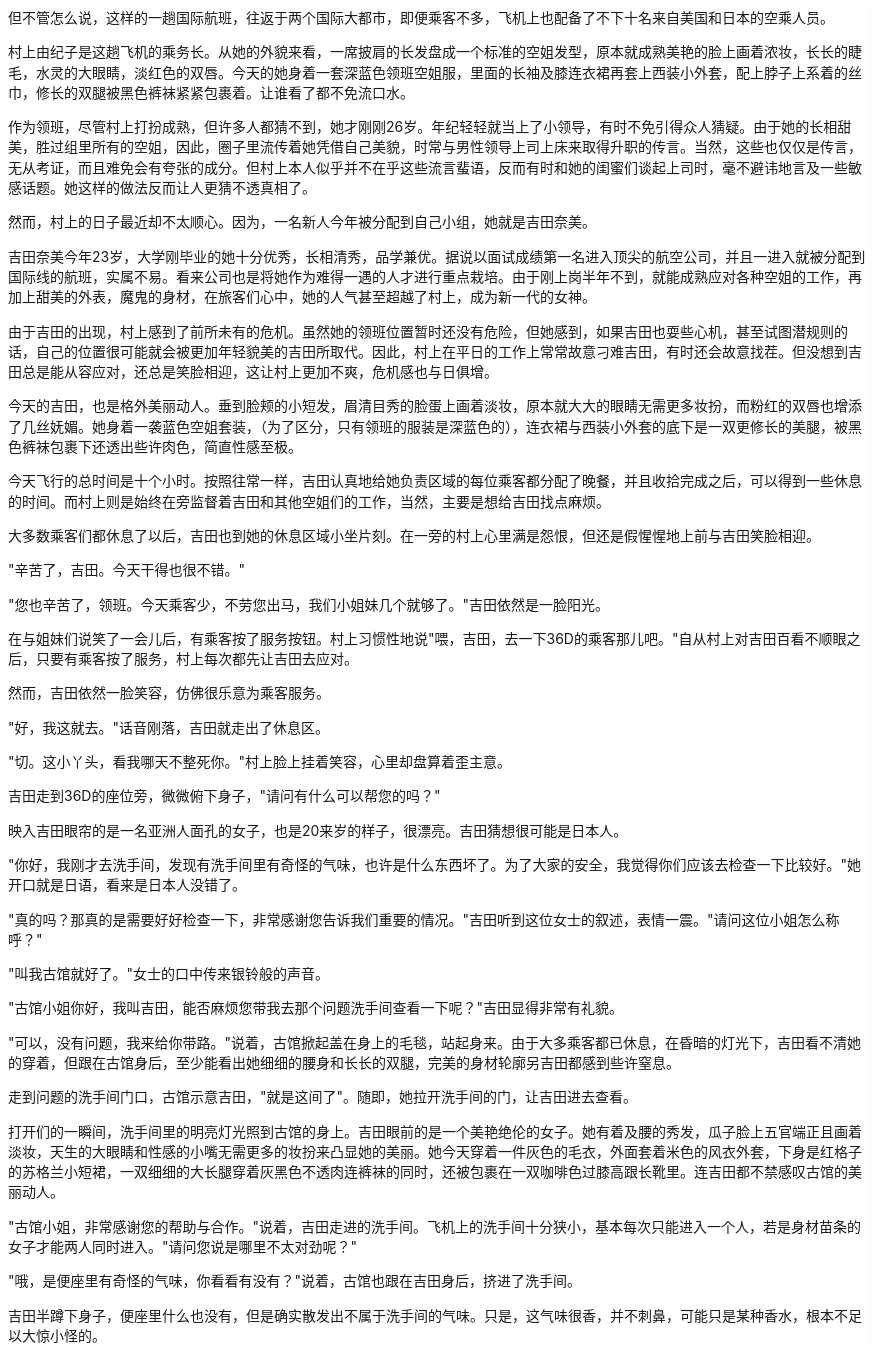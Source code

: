 但不管怎么说，这样的一趟国际航班，往返于两个国际大都市，即便乘客不多，飞机上也配备了不下十名来自美国和日本的空乘人员。

村上由纪子是这趟飞机的乘务长。从她的外貌来看，一席披肩的长发盘成一个标准的空姐发型，原本就成熟美艳的脸上画着浓妆，长长的睫毛，水灵的大眼睛，淡红色的双唇。今天的她身着一套深蓝色领班空姐服，里面的长袖及膝连衣裙再套上西装小外套，配上脖子上系着的丝巾，修长的双腿被黑色裤袜紧紧包裹着。让谁看了都不免流口水。

作为领班，尽管村上打扮成熟，但许多人都猜不到，她才刚刚26岁。年纪轻轻就当上了小领导，有时不免引得众人猜疑。由于她的长相甜美，胜过组里所有的空姐，因此，圈子里流传着她凭借自己美貌，时常与男性领导上司上床来取得升职的传言。当然，这些也仅仅是传言，无从考证，而且难免会有夸张的成分。但村上本人似乎并不在乎这些流言蜚语，反而有时和她的闺蜜们谈起上司时，毫不避讳地言及一些敏感话题。她这样的做法反而让人更猜不透真相了。

然而，村上的日子最近却不太顺心。因为，一名新人今年被分配到自己小组，她就是吉田奈美。

吉田奈美今年23岁，大学刚毕业的她十分优秀，长相清秀，品学兼优。据说以面试成绩第一名进入顶尖的航空公司，并且一进入就被分配到国际线的航班，实属不易。看来公司也是将她作为难得一遇的人才进行重点栽培。由于刚上岗半年不到，就能成熟应对各种空姐的工作，再加上甜美的外表，魔鬼的身材，在旅客们心中，她的人气甚至超越了村上，成为新一代的女神。

由于吉田的出现，村上感到了前所未有的危机。虽然她的领班位置暂时还没有危险，但她感到，如果吉田也耍些心机，甚至试图潜规则的话，自己的位置很可能就会被更加年轻貌美的吉田所取代。因此，村上在平日的工作上常常故意刁难吉田，有时还会故意找茬。但没想到吉田总是能从容应对，还总是笑脸相迎，这让村上更加不爽，危机感也与日俱增。

今天的吉田，也是格外美丽动人。垂到脸颊的小短发，眉清目秀的脸蛋上画着淡妆，原本就大大的眼睛无需更多妆扮，而粉红的双唇也增添了几丝妩媚。她身着一袭蓝色空姐套装，（为了区分，只有领班的服装是深蓝色的），连衣裙与西装小外套的底下是一双更修长的美腿，被黑色裤袜包裹下还透出些许肉色，简直性感至极。

今天飞行的总时间是十个小时。按照往常一样，吉田认真地给她负责区域的每位乘客都分配了晚餐，并且收拾完成之后，可以得到一些休息的时间。而村上则是始终在旁监督着吉田和其他空姐们的工作，当然，主要是想给吉田找点麻烦。

大多数乘客们都休息了以后，吉田也到她的休息区域小坐片刻。在一旁的村上心里满是怨恨，但还是假惺惺地上前与吉田笑脸相迎。

"辛苦了，吉田。今天干得也很不错。"

"您也辛苦了，领班。今天乘客少，不劳您出马，我们小姐妹几个就够了。"吉田依然是一脸阳光。

在与姐妹们说笑了一会儿后，有乘客按了服务按钮。村上习惯性地说"喂，吉田，去一下36D的乘客那儿吧。"自从村上对吉田百看不顺眼之后，只要有乘客按了服务，村上每次都先让吉田去应对。

然而，吉田依然一脸笑容，仿佛很乐意为乘客服务。

"好，我这就去。"话音刚落，吉田就走出了休息区。

"切。这小丫头，看我哪天不整死你。"村上脸上挂着笑容，心里却盘算着歪主意。

吉田走到36D的座位旁，微微俯下身子，"请问有什么可以帮您的吗？"

映入吉田眼帘的是一名亚洲人面孔的女子，也是20来岁的样子，很漂亮。吉田猜想很可能是日本人。

"你好，我刚才去洗手间，发现有洗手间里有奇怪的气味，也许是什么东西坏了。为了大家的安全，我觉得你们应该去检查一下比较好。"她开口就是日语，看来是日本人没错了。

"真的吗？那真的是需要好好检查一下，非常感谢您告诉我们重要的情况。"吉田听到这位女士的叙述，表情一震。"请问这位小姐怎么称呼？"

"叫我古馆就好了。"女士的口中传来银铃般的声音。

"古馆小姐你好，我叫吉田，能否麻烦您带我去那个问题洗手间查看一下呢？"吉田显得非常有礼貌。

"可以，没有问题，我来给你带路。"说着，古馆掀起盖在身上的毛毯，站起身来。由于大多乘客都已休息，在昏暗的灯光下，吉田看不清她的穿着，但跟在古馆身后，至少能看出她细细的腰身和长长的双腿，完美的身材轮廓另吉田都感到些许窒息。

走到问题的洗手间门口，古馆示意吉田，"就是这间了"。随即，她拉开洗手间的门，让吉田进去查看。

打开们的一瞬间，洗手间里的明亮灯光照到古馆的身上。吉田眼前的是一个美艳绝伦的女子。她有着及腰的秀发，瓜子脸上五官端正且画着淡妆，天生的大眼睛和性感的小嘴无需更多的妆扮来凸显她的美丽。她今天穿着一件灰色的毛衣，外面套着米色的风衣外套，下身是红格子的苏格兰小短裙，一双细细的大长腿穿着灰黑色不透肉连裤袜的同时，还被包裹在一双咖啡色过膝高跟长靴里。连吉田都不禁感叹古馆的美丽动人。

"古馆小姐，非常感谢您的帮助与合作。"说着，吉田走进的洗手间。飞机上的洗手间十分狭小，基本每次只能进入一个人，若是身材苗条的女子才能两人同时进入。"请问您说是哪里不太对劲呢？"

"哦，是便座里有奇怪的气味，你看看有没有？"说着，古馆也跟在吉田身后，挤进了洗手间。

吉田半蹲下身子，便座里什么也没有，但是确实散发出不属于洗手间的气味。只是，这气味很香，并不刺鼻，可能只是某种香水，根本不足以大惊小怪的。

▬▬▬

To do:
In the listing above, locate the line containing "大多数乘客们都休息了以后，吉" and the line containing "映入吉田眼帘的是一名亚洲人面". Extract those two lines and every line between them, exactly as written, and only those.

Problem solution:
大多数乘客们都休息了以后，吉田也到她的休息区域小坐片刻。在一旁的村上心里满是怨恨，但还是假惺惺地上前与吉田笑脸相迎。

"辛苦了，吉田。今天干得也很不错。"

"您也辛苦了，领班。今天乘客少，不劳您出马，我们小姐妹几个就够了。"吉田依然是一脸阳光。

在与姐妹们说笑了一会儿后，有乘客按了服务按钮。村上习惯性地说"喂，吉田，去一下36D的乘客那儿吧。"自从村上对吉田百看不顺眼之后，只要有乘客按了服务，村上每次都先让吉田去应对。

然而，吉田依然一脸笑容，仿佛很乐意为乘客服务。

"好，我这就去。"话音刚落，吉田就走出了休息区。

"切。这小丫头，看我哪天不整死你。"村上脸上挂着笑容，心里却盘算着歪主意。

吉田走到36D的座位旁，微微俯下身子，"请问有什么可以帮您的吗？"

映入吉田眼帘的是一名亚洲人面孔的女子，也是20来岁的样子，很漂亮。吉田猜想很可能是日本人。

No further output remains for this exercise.